There was not enough emphasis on durability of results in the management of EU Regional Development support for productive investments in European businesses between 2000 and 2013, according to a new report from the European Court of Auditors. The auditors concluded that the results of around one in five projects did not last beyond completion and that for another quarter they did so only partially. This was mainly due to a lack of emphasis on durability in the management of the support.
The European Regional Development Fund helps finance investment in capital or assets to create and safeguard sustainable jobs through measures which also encourage local and regional development. Over €75 billion was earmarked for this purpose between 2000 and 2013, and more than €68 billion is planned for 2014 to 2020. The auditors assessed whether this funding had been managed in a way which ensured durability of outputs and results and what were the main factors affecting it. They examined 41 completed productive investment projects co-financed between 2000 and 2013 in Austria, the Czech Republic, Germany, Italy and Poland.
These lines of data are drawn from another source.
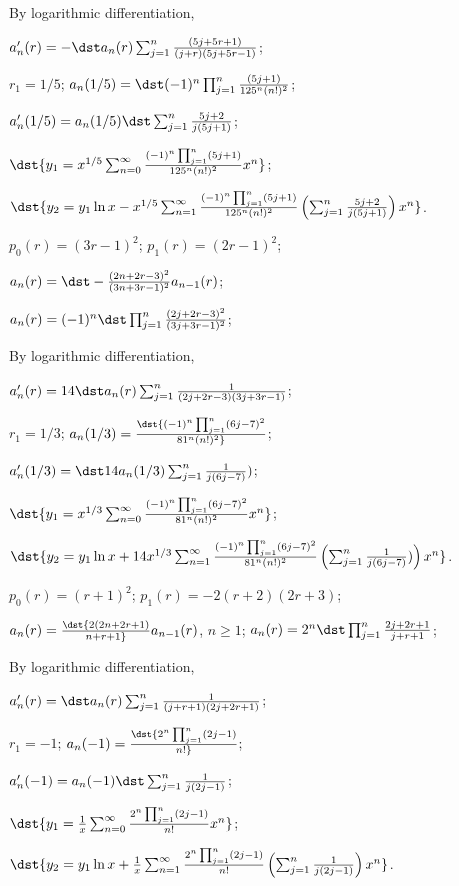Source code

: \documentclass[dvips]{book}
\renewcommand{\exer}[1]{\par\medskip\;\noindent{\color{red}\bf #1.}}
\numberwithin{example}{section}
\numberwithin{equation}{section}
\numberwithin{theorem}{section}
\numberwithin{table}{section}
\numberwithin{figure}{section}
\begin{document}
By logarithmic differentiation,

$a_n'(r)=-\dst a_n(r)\sum_{j=1}^n{(5j+5r+1)\over(j+r)(5j+5r-1)}$;

$r_1=1/5$;
$a_n(1/5)=\dst(-1)^n\prod_{j=1}^n{(5j+1)\over125^n(n!)^2}$;

$a_n'(1/5)=a_n(1/5)\dst
\sum_{j=1}^n{5j+2\over j(5j+1)}$;

$\dst{y_1=x^{1/5}\sum_{n=0}^\infty{(-1)^n\prod_{j=1}^n(5j+1)\over
125^n(n!)^2} x^n}$;

$\dst{y_2=
y_1\ln
x-x^{1/5}\sum_{n=1}^\infty{(-1)^n\prod_{j=1}^n(5j+1)\over125^n(n!)^2}
\left(\sum_{j=1}^n{5j+2\over j(5j+1)}\right)x^n}$.


\exer{7.6.18}
$p_0(r)=(3r-1)^2$;
$p_1(r)=(2r-1)^2$;

$a_n(r)=\dst-{(2n+2r-3)^2\over(3n+3r-1)^2}a_{n-1}(r)$;

 $a_n(r)=(-1)^n\dst\prod_{j=1}^n{(2j+2r-3)^2\over(3j+3r-1)^2}$;

By logarithmic differentiation,

$a_n'(r)=14\dst a_n(r)\sum_{j=1}^n{1\over(2j+2r-3)(3j+3r-1)}$;

$r_1=1/3$;
$a_n(1/3)=\dst{(-1)^n\prod_{j=1}^n(6j-7)^2\over81^n(n!)^2}$;

$a_n'(1/3)=\dst14a_n(1/3)
\sum_{j=1}^n{1\over j(6j-7)})$;

$\dst{y_1=x^{1/3}\sum_{n=0}^\infty{(-1)^n\prod_{j=1}^n(6j-7)^2\over
81^n(n!)^2}
x^n}$;

$\dst{y_2=y_1\ln
x+14x^{1/3}\sum_{n=1}^\infty{(-1)^n\prod_{j=1}^n(6j-7)^2\over
81^n(n!)^2}\left(\sum_{j=1}^n{1\over j(6j-7)})\right)x^n}$.


\exer{7.6.20}
$p_0(r)=(r+1)^2$;
$p_1(r)=-2(r+2)(2r+3)$;

$a_n(r)=\dst{2(2n+2r+1)\over n+r+1}
a_{n-1}(r)$, $n\ge1$;
 $a_n(r)=2^n\dst\prod_{j=1}^n{2j+2r+1\over j+r+1}$;

By logarithmic differentiation,

$a_n'(r)=\dst a_n(r)\sum_{j=1}^n{1\over(j+r+1)(2j+2r+1)}$;

$r_1=-1$;
$a_n(-1)=\dst{2^n\prod_{j=1}^n(2j-1)\over n!}$;

$a_n'(-1)=a_n(-1)\dst\sum_{j=1}^n{1\over j(2j-1)}$;

$\dst{y_1={1\over x}\sum_{n=0}^\infty {2^n\prod_{j=1}^n(2j-1)\over n!}
x^n}$;

$\dst{y_2=y_1\ln
x+{1\over x}\sum_{n=1}^\infty{2^n\prod_{j=1}^n(2j-1)\over n!}
\left(\sum_{j=1}^n{1\over j(2j-1)}\right)x^n}$.
\end{document}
The auditors found that durability requirements under EU law were met in all the regions audited. Moreover, the projects audited had, in general, delivered outputs as planned and, in most cases, the assets purchased and other outputs still existed and were being used. However, in many cases, no long-lasting results were attained.
“A majority of the projects examined had generated the expected direct results, mostly related to job creation, improved access to finance and loans, increased production and productivity. But, in one fifth of them, the results achieved by completion did not last,” said Ladislav Balko, the Member of the European Court of Auditors responsible for the report.